## TASK ITEM
Reproduce exactly the lines below from the one containing "Get the opponent's" through the one containing "- bool Orion.TradeCheckState('index', 'container');", including both, and nothing else.

Stored data:
——
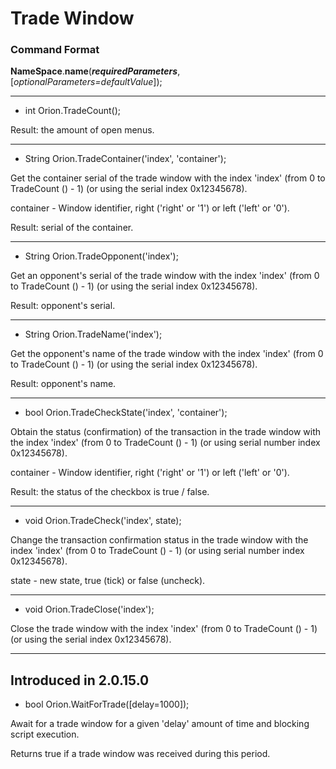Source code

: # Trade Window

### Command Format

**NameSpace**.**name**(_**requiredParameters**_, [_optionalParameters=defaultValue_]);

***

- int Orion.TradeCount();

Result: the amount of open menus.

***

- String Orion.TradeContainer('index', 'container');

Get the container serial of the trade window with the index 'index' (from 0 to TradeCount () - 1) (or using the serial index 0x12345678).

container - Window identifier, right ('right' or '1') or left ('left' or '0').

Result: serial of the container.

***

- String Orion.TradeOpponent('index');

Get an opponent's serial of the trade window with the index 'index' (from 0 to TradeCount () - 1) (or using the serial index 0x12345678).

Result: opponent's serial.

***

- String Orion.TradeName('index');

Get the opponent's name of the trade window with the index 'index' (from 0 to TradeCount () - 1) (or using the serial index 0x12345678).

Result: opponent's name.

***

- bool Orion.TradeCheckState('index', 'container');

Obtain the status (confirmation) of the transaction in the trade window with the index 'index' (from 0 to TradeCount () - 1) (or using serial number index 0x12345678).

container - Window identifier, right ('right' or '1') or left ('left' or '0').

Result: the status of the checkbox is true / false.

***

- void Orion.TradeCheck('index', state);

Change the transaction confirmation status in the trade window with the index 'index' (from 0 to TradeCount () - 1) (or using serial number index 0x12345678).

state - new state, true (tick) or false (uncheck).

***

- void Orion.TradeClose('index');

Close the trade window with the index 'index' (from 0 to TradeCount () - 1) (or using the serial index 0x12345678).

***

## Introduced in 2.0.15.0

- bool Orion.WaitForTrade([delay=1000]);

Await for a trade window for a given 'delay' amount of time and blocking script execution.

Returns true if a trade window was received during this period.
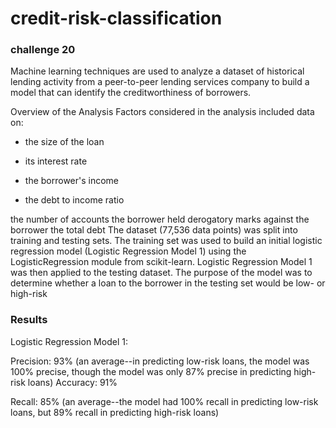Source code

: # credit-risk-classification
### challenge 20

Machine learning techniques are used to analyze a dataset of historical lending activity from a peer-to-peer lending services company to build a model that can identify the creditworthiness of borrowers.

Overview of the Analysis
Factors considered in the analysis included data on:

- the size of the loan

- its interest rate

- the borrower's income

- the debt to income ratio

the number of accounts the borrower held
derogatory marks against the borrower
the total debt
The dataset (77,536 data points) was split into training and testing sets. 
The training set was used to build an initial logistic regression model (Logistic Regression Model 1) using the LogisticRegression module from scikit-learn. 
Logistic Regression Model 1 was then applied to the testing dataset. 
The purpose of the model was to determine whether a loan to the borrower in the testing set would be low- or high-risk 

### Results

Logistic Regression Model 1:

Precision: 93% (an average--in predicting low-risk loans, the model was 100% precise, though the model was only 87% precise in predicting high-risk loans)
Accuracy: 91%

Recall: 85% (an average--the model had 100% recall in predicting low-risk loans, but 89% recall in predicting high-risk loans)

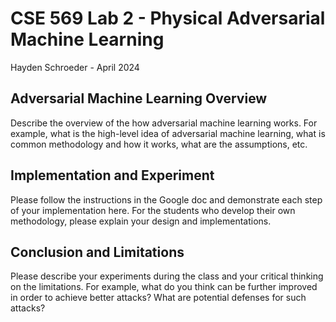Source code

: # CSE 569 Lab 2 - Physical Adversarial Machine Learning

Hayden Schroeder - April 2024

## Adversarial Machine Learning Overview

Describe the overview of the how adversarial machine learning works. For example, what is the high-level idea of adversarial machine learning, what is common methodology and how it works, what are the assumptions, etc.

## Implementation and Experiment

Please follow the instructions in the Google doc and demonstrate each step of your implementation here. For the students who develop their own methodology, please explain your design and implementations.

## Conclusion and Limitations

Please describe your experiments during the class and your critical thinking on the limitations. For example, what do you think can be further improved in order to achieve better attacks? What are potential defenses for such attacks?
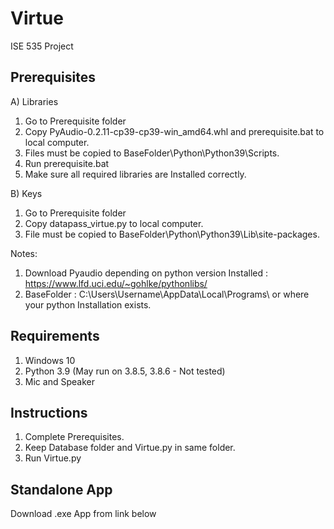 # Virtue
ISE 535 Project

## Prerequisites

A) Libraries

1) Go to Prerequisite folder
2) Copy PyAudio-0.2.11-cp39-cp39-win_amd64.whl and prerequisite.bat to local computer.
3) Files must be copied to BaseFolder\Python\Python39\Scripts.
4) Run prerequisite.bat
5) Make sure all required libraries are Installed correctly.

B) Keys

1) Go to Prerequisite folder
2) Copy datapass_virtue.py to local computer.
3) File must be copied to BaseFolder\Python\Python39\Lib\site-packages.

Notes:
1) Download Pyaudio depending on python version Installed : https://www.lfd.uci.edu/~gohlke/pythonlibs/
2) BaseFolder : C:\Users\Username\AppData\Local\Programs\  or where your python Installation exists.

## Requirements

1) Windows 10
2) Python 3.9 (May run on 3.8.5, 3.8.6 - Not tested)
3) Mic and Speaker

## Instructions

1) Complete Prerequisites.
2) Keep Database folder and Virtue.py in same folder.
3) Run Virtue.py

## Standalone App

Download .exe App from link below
——
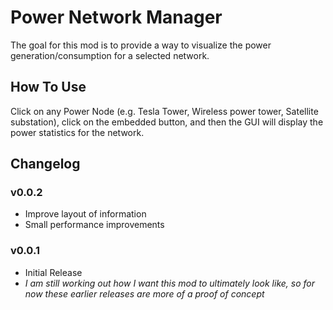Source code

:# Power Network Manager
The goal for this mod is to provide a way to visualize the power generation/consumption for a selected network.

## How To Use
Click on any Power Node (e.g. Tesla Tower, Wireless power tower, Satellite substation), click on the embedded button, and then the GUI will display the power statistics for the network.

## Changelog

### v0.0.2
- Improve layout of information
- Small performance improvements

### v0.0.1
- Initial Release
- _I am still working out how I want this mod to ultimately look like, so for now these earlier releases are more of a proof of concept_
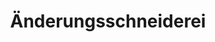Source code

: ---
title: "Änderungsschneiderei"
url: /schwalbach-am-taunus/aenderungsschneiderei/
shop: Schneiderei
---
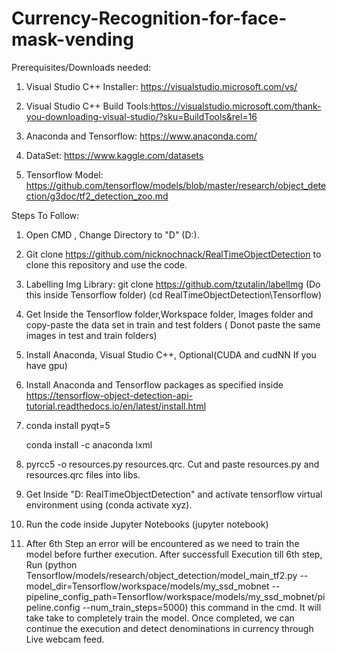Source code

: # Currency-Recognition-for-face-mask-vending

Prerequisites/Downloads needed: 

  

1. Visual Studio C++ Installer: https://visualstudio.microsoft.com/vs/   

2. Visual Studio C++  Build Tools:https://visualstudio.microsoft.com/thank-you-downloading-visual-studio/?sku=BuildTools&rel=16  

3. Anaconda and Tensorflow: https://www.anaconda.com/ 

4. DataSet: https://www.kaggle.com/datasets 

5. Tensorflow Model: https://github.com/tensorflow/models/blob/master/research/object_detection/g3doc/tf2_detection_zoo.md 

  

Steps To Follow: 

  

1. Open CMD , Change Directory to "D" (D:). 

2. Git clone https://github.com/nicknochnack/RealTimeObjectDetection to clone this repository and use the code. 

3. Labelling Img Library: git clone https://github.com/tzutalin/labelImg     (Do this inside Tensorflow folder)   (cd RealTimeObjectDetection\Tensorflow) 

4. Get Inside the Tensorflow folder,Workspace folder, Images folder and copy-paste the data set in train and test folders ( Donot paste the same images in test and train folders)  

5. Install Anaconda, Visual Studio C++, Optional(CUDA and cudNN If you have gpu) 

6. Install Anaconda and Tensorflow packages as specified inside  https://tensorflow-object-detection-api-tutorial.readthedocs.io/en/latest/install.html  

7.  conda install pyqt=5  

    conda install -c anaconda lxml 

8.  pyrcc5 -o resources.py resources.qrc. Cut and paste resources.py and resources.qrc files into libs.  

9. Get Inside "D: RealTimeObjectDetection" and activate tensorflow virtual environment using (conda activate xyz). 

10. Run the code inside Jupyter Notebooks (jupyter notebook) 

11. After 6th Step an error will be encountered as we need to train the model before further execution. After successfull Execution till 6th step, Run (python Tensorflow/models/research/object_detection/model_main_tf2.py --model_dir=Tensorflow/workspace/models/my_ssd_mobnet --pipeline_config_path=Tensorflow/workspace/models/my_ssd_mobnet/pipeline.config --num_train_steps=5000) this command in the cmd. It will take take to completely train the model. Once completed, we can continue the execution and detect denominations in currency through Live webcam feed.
——
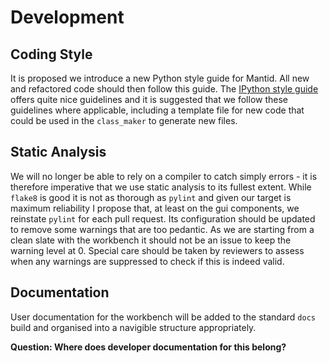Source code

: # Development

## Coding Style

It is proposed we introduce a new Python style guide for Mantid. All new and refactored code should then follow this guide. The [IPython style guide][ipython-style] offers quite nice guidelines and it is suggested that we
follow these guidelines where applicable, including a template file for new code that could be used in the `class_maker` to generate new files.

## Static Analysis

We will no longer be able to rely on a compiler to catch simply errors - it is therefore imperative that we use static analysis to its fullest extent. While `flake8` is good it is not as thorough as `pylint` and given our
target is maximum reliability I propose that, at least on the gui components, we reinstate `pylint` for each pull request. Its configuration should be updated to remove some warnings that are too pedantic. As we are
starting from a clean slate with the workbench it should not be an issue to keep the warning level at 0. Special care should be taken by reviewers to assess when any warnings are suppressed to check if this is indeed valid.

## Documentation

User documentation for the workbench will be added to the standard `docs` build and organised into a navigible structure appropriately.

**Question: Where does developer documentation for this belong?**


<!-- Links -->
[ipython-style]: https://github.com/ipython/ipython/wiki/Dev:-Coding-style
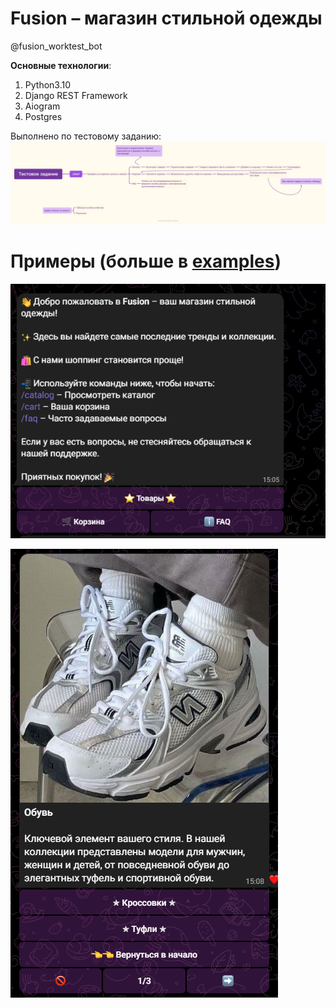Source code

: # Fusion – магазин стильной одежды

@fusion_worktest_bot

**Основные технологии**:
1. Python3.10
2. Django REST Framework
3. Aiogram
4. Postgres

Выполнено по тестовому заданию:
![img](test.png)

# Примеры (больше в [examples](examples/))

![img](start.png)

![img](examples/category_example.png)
——
## REPLY TO THE EXERCISE
Get the opponent's name of the trade window with the index 'index' (from 0 to TradeCount () - 1) (or using the serial index 0x12345678).

Result: opponent's name.

***

- bool Orion.TradeCheckState('index', 'container');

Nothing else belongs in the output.